This post contains graphic content. 

To quote Forrest Gump, Search and Rescue (SAR) is like a box of chocolates: you never know what you’re going to get. Like most first responders the bulk of SAR work is actually fairly mundane and uneventful. But 2018 has proven to be one for my record books. While last week’s volume has been high with nearly a call per day (and two in one day), they’ve also required some of our most advanced skills.

The Sheriff’s Office has clarified its policy on posting pictures so I feel a little more comfortable sharing some of the work we’ve done, hence this post.

chopperout

January 1, 2018: the year started with me getting hoisted out of a CHP helicopter. This would be the least exciting thing I did all year.

On the first day of January, 2018, we responded to a fallen climber. I’ve written about it previously so I won’t belabor things. Eight months later though I’m amazed that something so mind-blowing at the time (getting lowered out of a chopper to treat a heavy trauma patient) wouldn’t rank amongst the more trying moments of my SAR career.

rfr

Me, training, in the yellow gloves. Rigging for Rescue. Horseshoe Piles, Mammoth Lakes.

The amount of training I’ve been through in the last year has been nothing short of incredible. There is of course all the team specific training we put on ourselves. We build mechanical advantage systems and haul heavy loads across parking lots. I rappel off almost everything to learn the different friction feels of various ropes through various descent control devices coupled with different friction hitches.

But then there’s the formal training. Weeks in Alaska getting my Wilderness EMT. The five day Rigging for Rescue basic series. Stop the Bleed. It’s just a non-stop battering ram of advancement in technique, repetition, and locking it in with your teammates.

training

Hauling trucks around the parking lot, practicing mechanical advantage systems.

Most of us have been through training that we’ll never use. It’s rare that you learn something, get good at it, and then 24 hours later you’re using it in the field to save lives. But this year that’s exactly what happened.

mainfield

Mechanical advantage systems in the field, saving actual lives instead of moving trucks around parking lots. Less than one week after our most recent training on the same topic.
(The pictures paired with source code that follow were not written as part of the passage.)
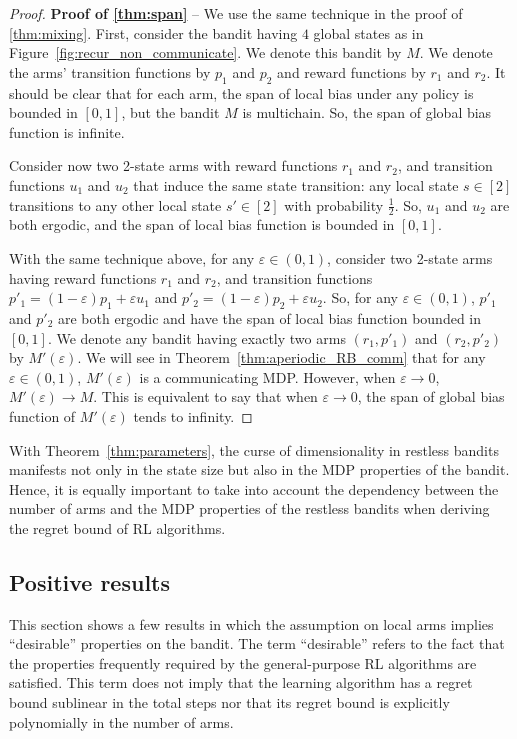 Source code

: \begin{proof}
    \textbf{Proof of \ref{thm:span}} -- We use the same technique in the proof of \ref{thm:mixing}.
    First, consider the bandit having $4$ global states as in Figure~\ref{fig:recur_non_communicate}.
    We denote this bandit by $M$.
    We denote the arms' transition functions by $p_1$ and $p_2$ and reward functions by $r_1$ and $r_2$.
    It should be clear that for each arm, the span of local bias under any policy is bounded in $[0,1]$, but the bandit $M$ is multichain.
    So, the span of global bias function is infinite.

    Consider now two 2-state arms with reward functions $r_1$ and $r_2$, and transition functions $u_1$ and $u_2$ that induce the same state transition: any local state $s\in[2]$ transitions to any other local state $s'\in[2]$ with probability $\frac12$.
    So, $u_1$ and $u_2$ are both ergodic, and the span of local bias function is bounded in $[0,1]$.

    With the same technique above, for any $\varepsilon\in(0,1)$, consider two 2-state arms having reward functions $r_1$ and $r_2$, and transition functions $p'_1=(1-\varepsilon)p_1+\varepsilon u_1$ and $p'_2=(1-\varepsilon)p_2+\varepsilon u_2$.
    So, for any $\varepsilon\in(0,1)$, $p'_1$ and $p'_2$ are both ergodic and have the span of local bias function bounded in $[0,1]$.
    We denote any bandit having exactly two arms $(r_1,p'_1)$ and $(r_2,p'_2)$ by $M'(\varepsilon)$.
    We will see in Theorem~\ref{thm:aperiodic_RB_comm} that for any $\varepsilon\in(0,1)$, $M'(\varepsilon)$ is a communicating MDP.
    However, when $\varepsilon\to0$, $M'(\varepsilon)\to M$.
    This is equivalent to say that when $\varepsilon\to0$, the span of global bias function of $M'(\varepsilon)$ tends to infinity.
\end{proof}

With Theorem~\ref{thm:parameters}, the curse of dimensionality in restless bandits manifests not only in the state size but also in the MDP properties of the bandit.
Hence, it is equally important to take into account the dependency between the number of arms and the MDP properties of the restless bandits when deriving the regret bound of RL algorithms.

\subsection{Positive results}

This section shows a few results in which the assumption on local arms implies ``desirable'' properties on the bandit.
The term ``desirable'' refers to the fact that the properties frequently required by the general-purpose RL algorithms are satisfied.
This term does not imply that the learning algorithm has a regret bound sublinear in the total steps nor that its regret bound is explicitly polynomially in the number of arms.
On July 29th, our team was dispatched to “a call from help” coming from the Conness Glacier. Trapped underneath roughly two tons of granite, a man was pinned with crush injuries. The same mechanical advantage skills we had been practicing all summer, skills designed to lift patients and rescuers up through vertical space, quickly transformed into a technique to precisely move thousands of pounds of granite.

connessrock

I debated about including this picture. But it’s hard to capture the real anguish for the patient and the urgency of our team in words alone.

glacierview

A small chunk of the Conness Glacier in the background, our team working at the base of Mt Conness. Many of those boulders are loose, including some that are the size of passenger cars, weighing several tons.

conness

Those mechanical advantage rope systems deployed again. I’ve got the blue gloves on, the patient draped over me.

Moving boulders off trapped climbers is not a skill practiced by most rescue teams, let alone something they’ll ever do in the field. Crush syndrome is one of those topics you learn in EMT school that is glanced over: it’s common enough in urban settings because of motor vehicle accidents but in that urban world a hospital is generally not far away. Having a crushed patient in your care for hours, no one needs to tell you that field amputation is a real possibility if your team can’t get the job done. Even if you can extract, the rhab-d clock has been ticking from the start with no mercy.

guardian

Extracted, our patient leaves the Conness Glacier onboard Guardian 2-3.

The call up on Conness in late July scrambled me a bit. It’s hard watching someone in pain, and harder still when the math is not in your favor. My teammate told me later that the rock is what hurt him, we saved his life. Intellectually I know that but the trauma, pain, and adrenaline of the whole operation (nevermind the part where we had to climb onto and off of a glacier ourselves) was a lot to process. The next day our team met up at lunch and disinfected our equipment.

subway

My teammate (and others) after a late night call last week. Laying on the asphalt, eating Subway sandwiches: heaven.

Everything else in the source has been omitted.